Examine the material below. Gather every line in which the string "dimension" appears.

..............................

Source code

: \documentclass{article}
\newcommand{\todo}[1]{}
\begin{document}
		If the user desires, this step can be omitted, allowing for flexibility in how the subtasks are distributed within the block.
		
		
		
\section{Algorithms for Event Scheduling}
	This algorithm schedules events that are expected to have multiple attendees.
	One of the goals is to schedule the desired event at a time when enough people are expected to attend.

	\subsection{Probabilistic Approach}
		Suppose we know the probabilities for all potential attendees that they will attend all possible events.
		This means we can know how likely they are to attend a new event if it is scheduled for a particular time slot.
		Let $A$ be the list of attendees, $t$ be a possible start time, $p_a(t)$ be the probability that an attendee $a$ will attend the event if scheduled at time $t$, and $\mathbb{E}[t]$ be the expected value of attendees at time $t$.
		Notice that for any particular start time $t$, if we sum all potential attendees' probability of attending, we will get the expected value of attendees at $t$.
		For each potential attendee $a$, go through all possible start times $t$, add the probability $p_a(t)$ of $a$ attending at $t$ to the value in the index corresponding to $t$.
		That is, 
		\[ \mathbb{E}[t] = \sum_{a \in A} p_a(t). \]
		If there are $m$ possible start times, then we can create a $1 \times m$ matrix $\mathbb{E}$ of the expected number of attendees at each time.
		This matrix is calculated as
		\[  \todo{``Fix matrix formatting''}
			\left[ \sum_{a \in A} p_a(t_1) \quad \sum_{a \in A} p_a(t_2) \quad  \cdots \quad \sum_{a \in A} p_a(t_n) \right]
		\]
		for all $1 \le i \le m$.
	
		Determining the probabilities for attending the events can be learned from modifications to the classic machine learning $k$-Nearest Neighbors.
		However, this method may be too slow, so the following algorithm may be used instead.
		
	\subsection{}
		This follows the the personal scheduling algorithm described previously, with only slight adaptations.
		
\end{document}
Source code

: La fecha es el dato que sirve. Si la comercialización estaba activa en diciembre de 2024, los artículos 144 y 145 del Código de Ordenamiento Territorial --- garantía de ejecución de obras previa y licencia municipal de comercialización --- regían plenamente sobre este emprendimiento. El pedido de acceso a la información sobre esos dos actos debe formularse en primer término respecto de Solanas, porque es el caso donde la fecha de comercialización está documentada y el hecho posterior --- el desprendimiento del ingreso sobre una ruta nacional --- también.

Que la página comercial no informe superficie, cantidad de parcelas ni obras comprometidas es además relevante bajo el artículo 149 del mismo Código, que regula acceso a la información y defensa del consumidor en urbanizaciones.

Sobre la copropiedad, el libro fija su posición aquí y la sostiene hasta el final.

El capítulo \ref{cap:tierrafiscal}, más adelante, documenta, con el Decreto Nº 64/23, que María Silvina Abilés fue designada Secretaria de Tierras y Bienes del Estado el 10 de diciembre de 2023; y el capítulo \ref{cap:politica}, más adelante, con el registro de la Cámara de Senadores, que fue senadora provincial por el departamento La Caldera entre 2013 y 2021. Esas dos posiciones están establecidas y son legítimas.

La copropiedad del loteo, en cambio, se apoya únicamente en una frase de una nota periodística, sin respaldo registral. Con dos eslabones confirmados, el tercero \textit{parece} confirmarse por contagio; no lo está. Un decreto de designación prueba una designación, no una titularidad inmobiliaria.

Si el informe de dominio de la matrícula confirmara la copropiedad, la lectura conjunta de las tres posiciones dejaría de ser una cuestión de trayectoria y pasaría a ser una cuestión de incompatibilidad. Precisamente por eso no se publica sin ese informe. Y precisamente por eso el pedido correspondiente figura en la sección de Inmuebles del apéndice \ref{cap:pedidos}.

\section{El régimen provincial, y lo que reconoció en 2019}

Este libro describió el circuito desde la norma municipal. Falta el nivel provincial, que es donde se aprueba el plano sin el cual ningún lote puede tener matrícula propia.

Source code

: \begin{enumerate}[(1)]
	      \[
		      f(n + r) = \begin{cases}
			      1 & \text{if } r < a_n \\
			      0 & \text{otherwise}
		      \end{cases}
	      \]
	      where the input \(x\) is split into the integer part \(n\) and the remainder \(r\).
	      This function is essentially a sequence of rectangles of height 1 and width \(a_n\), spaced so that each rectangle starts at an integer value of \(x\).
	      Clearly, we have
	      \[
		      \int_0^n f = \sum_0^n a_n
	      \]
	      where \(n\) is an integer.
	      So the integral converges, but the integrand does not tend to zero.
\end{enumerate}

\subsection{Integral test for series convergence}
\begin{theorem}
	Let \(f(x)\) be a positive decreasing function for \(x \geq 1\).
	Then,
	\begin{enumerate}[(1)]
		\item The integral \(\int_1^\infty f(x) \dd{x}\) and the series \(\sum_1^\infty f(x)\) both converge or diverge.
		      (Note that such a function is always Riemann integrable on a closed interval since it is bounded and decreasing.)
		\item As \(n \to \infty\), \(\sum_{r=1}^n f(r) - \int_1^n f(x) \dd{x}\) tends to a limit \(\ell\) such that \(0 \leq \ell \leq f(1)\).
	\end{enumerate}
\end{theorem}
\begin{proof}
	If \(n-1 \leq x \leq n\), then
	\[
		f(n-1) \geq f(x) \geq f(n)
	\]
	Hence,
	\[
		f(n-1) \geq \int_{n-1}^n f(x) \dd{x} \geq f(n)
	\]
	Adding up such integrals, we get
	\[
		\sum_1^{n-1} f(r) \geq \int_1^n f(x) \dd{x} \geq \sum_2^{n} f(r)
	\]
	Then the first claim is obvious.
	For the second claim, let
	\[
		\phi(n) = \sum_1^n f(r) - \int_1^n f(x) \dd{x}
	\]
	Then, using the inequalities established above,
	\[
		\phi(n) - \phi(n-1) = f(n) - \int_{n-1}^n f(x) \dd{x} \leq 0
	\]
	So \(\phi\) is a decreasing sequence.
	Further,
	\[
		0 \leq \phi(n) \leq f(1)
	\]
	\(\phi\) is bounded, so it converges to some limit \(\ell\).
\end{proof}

..............................

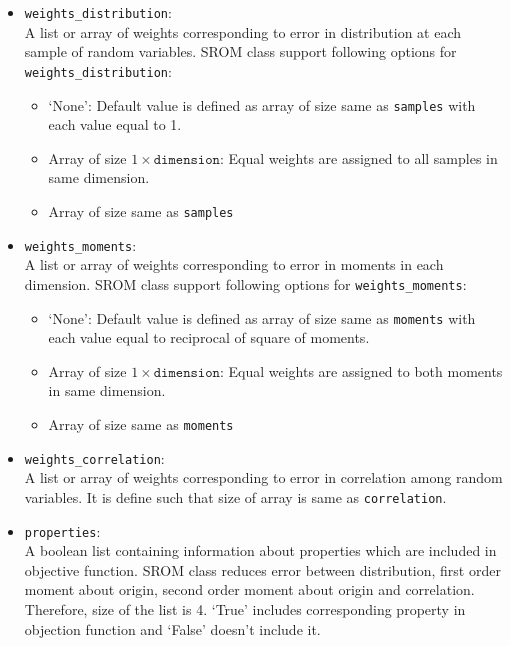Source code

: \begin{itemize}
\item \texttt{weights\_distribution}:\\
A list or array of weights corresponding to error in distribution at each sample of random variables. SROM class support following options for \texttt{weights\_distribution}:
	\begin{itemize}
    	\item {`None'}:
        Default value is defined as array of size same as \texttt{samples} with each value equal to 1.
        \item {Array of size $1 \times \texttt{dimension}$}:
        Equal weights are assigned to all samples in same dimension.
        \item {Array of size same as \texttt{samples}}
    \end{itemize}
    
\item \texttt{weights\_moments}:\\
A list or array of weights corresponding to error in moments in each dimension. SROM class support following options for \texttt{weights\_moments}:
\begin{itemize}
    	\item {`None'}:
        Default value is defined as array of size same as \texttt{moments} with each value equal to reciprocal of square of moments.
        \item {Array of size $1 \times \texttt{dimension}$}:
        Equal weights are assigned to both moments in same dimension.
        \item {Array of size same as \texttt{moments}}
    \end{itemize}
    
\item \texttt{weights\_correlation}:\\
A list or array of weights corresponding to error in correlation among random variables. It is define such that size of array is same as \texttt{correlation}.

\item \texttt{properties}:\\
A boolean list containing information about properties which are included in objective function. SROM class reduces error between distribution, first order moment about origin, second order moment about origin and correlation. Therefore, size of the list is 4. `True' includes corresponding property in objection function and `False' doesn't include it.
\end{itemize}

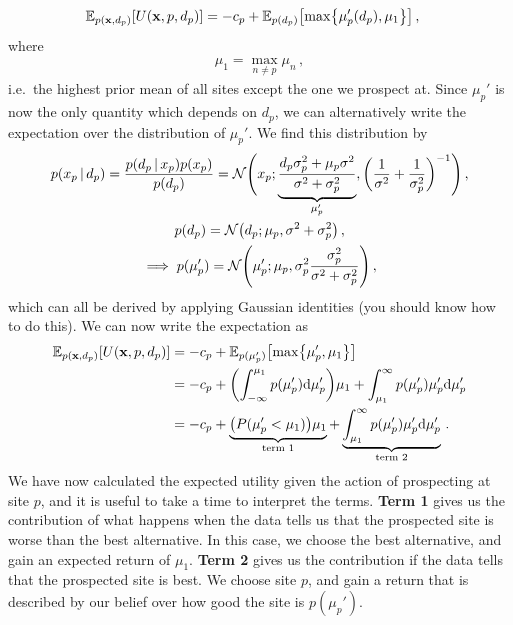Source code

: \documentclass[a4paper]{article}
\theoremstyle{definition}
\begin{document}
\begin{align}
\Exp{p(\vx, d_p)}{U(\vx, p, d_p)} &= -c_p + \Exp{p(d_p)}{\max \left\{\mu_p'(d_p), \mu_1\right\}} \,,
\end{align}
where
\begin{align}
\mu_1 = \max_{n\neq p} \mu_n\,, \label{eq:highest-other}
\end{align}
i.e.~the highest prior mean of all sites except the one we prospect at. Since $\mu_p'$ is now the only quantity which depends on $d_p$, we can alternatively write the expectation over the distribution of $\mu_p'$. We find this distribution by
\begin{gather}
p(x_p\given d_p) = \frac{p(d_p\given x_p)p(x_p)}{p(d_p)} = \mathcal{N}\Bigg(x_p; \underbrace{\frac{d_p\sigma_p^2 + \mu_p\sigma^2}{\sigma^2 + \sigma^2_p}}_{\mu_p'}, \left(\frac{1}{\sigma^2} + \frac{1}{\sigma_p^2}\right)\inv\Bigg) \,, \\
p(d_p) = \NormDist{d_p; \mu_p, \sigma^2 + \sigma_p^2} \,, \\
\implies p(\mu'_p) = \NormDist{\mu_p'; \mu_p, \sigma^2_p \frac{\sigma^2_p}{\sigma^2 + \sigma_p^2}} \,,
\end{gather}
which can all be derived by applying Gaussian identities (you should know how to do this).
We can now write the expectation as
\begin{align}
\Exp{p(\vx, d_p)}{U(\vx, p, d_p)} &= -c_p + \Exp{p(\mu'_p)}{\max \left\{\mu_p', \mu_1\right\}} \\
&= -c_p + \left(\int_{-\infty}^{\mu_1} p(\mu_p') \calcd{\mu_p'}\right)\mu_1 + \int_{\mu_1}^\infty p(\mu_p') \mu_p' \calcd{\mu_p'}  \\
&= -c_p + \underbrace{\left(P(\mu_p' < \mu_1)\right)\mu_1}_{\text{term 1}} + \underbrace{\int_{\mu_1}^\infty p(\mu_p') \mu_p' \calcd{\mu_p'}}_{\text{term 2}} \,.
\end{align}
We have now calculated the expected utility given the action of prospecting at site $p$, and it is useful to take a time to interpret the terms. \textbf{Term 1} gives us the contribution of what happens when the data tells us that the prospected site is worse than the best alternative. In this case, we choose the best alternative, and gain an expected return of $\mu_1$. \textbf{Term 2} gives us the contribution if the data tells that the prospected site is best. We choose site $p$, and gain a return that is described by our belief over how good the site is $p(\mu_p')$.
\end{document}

..............................

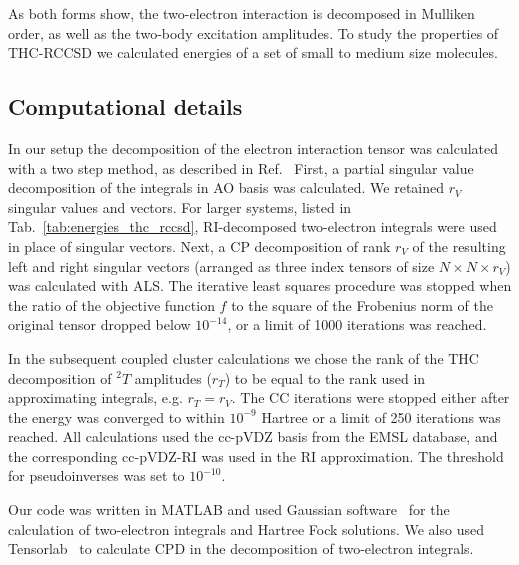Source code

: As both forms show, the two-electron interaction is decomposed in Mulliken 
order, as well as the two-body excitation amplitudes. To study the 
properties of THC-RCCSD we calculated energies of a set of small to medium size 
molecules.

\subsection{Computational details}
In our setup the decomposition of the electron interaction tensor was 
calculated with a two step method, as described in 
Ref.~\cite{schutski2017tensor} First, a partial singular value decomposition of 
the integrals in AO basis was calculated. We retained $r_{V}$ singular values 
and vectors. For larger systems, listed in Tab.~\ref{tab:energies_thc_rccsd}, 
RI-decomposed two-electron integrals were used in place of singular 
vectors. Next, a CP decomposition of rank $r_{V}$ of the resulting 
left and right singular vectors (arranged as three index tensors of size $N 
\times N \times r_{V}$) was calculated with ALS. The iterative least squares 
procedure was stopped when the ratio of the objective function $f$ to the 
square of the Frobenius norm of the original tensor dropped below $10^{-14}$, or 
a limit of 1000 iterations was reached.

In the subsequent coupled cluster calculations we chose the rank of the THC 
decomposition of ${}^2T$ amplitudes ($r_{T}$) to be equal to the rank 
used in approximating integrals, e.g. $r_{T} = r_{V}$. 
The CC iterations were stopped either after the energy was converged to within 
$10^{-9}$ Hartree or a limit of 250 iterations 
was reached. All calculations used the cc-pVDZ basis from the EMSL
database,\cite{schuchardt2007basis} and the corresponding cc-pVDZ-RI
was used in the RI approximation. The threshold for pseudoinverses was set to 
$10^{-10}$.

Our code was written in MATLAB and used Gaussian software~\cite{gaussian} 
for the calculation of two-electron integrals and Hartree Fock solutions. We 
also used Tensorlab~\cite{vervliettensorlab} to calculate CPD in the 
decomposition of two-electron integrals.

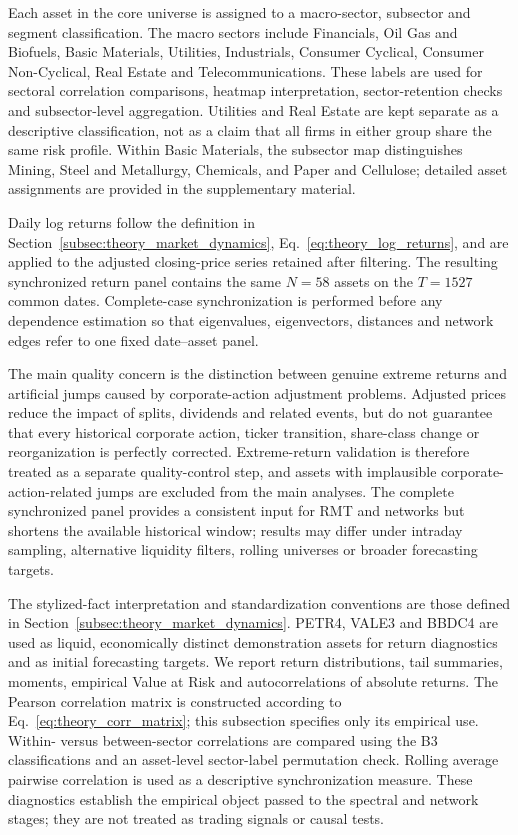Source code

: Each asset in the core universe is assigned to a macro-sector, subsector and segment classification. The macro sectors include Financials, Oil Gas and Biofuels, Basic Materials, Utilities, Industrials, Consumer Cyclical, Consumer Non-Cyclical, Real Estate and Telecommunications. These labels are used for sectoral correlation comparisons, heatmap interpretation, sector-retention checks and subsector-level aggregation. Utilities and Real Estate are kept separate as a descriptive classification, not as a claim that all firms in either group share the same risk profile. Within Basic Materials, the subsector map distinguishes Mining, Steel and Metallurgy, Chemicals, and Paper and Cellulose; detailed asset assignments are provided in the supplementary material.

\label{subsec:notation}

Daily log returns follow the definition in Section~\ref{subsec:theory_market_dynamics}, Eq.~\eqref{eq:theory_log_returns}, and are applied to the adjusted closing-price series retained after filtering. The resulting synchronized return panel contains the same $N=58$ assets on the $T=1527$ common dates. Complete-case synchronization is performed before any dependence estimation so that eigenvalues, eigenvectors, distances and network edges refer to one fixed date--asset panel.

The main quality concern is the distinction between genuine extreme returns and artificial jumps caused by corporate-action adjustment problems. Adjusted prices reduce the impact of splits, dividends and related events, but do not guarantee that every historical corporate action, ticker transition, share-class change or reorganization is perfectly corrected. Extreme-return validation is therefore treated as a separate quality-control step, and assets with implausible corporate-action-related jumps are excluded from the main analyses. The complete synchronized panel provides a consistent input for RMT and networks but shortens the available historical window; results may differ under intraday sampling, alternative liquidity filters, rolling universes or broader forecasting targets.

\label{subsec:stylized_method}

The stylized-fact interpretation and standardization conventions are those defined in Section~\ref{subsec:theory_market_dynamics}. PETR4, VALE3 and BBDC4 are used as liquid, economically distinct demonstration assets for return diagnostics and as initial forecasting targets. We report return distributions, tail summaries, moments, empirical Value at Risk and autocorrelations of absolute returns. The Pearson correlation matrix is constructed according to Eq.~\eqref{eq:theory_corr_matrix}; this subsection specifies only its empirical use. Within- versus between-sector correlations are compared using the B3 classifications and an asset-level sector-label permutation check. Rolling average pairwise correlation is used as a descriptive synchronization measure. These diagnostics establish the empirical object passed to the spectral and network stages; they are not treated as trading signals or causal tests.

..............................

## TASK ANSWER
        \item {Array of size $1 \times \texttt{dimension}$}:
        Equal weights are assigned to all samples in same dimension.
A list or array of weights corresponding to error in moments in each dimension. SROM class support following options for \texttt{weights\_moments}:
        \item {Array of size $1 \times \texttt{dimension}$}:
        Equal weights are assigned to both moments in same dimension.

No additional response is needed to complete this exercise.